── RECORDS FOR THE EXERCISE

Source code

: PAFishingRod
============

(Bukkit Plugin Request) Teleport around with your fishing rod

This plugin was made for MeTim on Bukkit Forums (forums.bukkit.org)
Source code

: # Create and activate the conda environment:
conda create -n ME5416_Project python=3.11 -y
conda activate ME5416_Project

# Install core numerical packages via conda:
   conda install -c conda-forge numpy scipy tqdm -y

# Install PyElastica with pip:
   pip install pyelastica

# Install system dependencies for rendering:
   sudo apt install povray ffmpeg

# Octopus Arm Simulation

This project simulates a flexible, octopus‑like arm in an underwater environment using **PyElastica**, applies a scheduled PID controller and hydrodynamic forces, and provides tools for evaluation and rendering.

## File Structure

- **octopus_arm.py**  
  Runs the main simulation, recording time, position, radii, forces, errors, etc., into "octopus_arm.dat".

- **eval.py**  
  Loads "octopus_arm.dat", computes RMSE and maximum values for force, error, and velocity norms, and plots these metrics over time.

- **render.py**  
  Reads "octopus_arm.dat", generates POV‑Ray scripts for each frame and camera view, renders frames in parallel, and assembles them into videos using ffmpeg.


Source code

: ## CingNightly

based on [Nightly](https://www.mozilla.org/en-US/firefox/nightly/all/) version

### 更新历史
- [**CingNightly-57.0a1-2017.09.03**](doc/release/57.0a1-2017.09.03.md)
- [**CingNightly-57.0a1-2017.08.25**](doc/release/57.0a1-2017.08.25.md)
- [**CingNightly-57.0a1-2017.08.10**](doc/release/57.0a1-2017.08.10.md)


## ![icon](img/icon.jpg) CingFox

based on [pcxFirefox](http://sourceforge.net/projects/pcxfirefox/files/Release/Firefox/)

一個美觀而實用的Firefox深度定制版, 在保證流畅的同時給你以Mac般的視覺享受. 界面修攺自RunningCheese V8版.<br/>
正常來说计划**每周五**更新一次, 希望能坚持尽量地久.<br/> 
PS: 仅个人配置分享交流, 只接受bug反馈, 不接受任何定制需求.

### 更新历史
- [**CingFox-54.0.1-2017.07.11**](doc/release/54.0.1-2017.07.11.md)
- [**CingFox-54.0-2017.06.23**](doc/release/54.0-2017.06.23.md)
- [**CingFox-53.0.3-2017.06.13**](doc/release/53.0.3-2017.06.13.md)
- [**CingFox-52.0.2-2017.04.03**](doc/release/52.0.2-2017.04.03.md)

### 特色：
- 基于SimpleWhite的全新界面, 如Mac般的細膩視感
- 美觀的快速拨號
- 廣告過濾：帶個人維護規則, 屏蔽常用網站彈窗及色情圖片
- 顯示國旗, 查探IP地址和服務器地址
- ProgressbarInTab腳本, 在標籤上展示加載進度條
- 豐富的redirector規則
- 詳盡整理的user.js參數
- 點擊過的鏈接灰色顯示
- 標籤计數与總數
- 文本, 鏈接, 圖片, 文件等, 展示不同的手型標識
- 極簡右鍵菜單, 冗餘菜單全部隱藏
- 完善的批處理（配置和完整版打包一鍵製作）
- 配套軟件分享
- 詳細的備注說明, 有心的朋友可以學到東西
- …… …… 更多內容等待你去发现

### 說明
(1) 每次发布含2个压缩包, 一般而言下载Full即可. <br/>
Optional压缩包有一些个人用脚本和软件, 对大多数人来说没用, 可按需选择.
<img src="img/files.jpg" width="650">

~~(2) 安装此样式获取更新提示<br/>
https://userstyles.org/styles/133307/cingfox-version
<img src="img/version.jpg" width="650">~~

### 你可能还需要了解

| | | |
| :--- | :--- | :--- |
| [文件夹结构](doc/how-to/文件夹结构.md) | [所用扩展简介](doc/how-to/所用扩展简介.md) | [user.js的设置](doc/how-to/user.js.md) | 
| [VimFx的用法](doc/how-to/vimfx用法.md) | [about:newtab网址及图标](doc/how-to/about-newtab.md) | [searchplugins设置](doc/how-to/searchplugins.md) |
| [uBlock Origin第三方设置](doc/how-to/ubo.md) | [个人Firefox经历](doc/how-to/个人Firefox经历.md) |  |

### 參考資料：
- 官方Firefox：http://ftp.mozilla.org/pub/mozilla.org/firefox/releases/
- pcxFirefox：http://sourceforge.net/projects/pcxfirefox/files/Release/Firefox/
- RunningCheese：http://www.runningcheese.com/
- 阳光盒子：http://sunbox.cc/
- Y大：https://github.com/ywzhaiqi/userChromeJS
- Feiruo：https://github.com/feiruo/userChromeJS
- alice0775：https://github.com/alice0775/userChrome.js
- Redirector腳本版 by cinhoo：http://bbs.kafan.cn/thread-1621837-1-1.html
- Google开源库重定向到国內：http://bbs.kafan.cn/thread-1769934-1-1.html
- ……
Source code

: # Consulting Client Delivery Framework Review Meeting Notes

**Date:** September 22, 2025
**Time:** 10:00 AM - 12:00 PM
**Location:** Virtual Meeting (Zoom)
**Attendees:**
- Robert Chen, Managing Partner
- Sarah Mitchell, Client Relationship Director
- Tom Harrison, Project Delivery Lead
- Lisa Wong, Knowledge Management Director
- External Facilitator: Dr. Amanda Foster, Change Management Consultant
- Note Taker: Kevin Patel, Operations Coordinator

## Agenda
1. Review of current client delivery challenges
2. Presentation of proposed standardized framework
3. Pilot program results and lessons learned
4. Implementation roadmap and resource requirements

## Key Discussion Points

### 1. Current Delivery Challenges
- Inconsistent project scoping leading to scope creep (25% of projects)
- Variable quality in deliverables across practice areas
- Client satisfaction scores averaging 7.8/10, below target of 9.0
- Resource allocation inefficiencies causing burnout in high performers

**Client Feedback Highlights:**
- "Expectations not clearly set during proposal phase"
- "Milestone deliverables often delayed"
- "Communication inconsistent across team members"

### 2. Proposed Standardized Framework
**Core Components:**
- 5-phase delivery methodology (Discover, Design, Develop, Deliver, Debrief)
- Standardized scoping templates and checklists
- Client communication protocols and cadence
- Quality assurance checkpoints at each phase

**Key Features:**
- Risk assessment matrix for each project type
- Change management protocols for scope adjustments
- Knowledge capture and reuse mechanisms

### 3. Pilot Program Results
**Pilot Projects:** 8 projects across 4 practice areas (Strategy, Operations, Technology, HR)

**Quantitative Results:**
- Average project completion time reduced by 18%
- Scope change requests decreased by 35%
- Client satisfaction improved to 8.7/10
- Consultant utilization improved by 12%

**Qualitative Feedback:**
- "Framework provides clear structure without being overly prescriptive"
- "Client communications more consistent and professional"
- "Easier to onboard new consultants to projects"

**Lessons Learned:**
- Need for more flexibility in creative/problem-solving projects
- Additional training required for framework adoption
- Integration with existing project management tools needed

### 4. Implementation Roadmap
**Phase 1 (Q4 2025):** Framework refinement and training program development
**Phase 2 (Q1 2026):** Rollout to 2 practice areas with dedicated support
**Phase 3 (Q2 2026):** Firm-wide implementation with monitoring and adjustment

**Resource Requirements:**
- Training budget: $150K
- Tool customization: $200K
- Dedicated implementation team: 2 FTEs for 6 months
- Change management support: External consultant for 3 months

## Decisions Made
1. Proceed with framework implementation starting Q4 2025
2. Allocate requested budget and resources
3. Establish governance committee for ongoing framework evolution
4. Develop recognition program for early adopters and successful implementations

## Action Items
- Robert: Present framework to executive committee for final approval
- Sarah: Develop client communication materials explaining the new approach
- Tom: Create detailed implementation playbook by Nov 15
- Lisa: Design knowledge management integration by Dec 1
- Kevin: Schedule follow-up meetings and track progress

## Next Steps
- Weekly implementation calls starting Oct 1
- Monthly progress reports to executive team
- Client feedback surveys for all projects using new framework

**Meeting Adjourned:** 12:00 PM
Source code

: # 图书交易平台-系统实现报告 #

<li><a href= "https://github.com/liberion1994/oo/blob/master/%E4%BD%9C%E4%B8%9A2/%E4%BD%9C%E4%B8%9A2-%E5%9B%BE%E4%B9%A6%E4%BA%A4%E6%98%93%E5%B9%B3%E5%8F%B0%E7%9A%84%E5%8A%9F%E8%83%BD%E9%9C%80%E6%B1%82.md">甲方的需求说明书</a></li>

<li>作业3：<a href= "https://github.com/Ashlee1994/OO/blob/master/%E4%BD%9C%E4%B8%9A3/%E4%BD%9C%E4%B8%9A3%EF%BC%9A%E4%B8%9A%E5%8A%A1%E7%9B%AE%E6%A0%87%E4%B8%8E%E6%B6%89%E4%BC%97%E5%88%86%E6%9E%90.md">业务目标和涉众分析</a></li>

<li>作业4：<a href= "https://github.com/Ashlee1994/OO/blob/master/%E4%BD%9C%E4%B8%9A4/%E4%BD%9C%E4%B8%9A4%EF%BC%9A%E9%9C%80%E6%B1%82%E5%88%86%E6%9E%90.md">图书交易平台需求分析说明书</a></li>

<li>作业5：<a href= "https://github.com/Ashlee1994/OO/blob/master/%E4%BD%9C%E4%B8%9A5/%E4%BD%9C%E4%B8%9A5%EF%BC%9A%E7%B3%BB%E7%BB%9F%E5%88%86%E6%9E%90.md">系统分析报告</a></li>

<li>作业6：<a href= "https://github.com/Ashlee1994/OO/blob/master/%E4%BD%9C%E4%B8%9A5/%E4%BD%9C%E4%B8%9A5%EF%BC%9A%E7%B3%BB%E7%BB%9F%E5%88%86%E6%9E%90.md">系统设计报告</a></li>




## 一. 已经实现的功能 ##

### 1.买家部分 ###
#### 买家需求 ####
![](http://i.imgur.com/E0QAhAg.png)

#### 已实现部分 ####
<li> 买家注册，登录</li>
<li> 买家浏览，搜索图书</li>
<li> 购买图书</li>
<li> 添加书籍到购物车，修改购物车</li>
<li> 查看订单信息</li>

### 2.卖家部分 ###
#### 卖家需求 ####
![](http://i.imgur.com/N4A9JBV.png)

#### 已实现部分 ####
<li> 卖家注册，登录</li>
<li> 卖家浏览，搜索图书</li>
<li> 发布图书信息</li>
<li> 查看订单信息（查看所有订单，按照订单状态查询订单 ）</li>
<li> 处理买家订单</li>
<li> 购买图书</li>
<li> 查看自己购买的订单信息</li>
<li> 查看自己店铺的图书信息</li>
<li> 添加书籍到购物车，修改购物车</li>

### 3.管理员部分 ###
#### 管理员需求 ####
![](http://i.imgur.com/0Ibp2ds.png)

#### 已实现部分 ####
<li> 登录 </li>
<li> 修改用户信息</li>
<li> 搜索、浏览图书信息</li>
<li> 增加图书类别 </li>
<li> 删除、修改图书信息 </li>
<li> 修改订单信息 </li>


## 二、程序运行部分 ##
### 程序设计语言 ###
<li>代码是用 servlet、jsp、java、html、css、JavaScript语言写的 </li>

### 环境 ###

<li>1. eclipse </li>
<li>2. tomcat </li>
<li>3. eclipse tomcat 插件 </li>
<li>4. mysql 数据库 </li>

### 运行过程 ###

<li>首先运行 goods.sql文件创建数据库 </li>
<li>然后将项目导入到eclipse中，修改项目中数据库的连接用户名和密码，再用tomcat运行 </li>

────

Copy all lines from the data that hold the word "https".

based on [Nightly](https://www.mozilla.org/en-US/firefox/nightly/all/) version
https://userstyles.org/styles/133307/cingfox-version
- Y大：https://github.com/ywzhaiqi/userChromeJS
- Feiruo：https://github.com/feiruo/userChromeJS
- alice0775：https://github.com/alice0775/userChrome.js
<li><a href= "https://github.com/liberion1994/oo/blob/master/%E4%BD%9C%E4%B8%9A2/%E4%BD%9C%E4%B8%9A2-%E5%9B%BE%E4%B9%A6%E4%BA%A4%E6%98%93%E5%B9%B3%E5%8F%B0%E7%9A%84%E5%8A%9F%E8%83%BD%E9%9C%80%E6%B1%82.md">甲方的需求说明书</a></li>
<li>作业3：<a href= "https://github.com/Ashlee1994/OO/blob/master/%E4%BD%9C%E4%B8%9A3/%E4%BD%9C%E4%B8%9A3%EF%BC%9A%E4%B8%9A%E5%8A%A1%E7%9B%AE%E6%A0%87%E4%B8%8E%E6%B6%89%E4%BC%97%E5%88%86%E6%9E%90.md">业务目标和涉众分析</a></li>
<li>作业4：<a href= "https://github.com/Ashlee1994/OO/blob/master/%E4%BD%9C%E4%B8%9A4/%E4%BD%9C%E4%B8%9A4%EF%BC%9A%E9%9C%80%E6%B1%82%E5%88%86%E6%9E%90.md">图书交易平台需求分析说明书</a></li>
<li>作业5：<a href= "https://github.com/Ashlee1994/OO/blob/master/%E4%BD%9C%E4%B8%9A5/%E4%BD%9C%E4%B8%9A5%EF%BC%9A%E7%B3%BB%E7%BB%9F%E5%88%86%E6%9E%90.md">系统分析报告</a></li>
<li>作业6：<a href= "https://github.com/Ashlee1994/OO/blob/master/%E4%BD%9C%E4%B8%9A5/%E4%BD%9C%E4%B8%9A5%EF%BC%9A%E7%B3%BB%E7%BB%9F%E5%88%86%E6%9E%90.md">系统设计报告</a></li>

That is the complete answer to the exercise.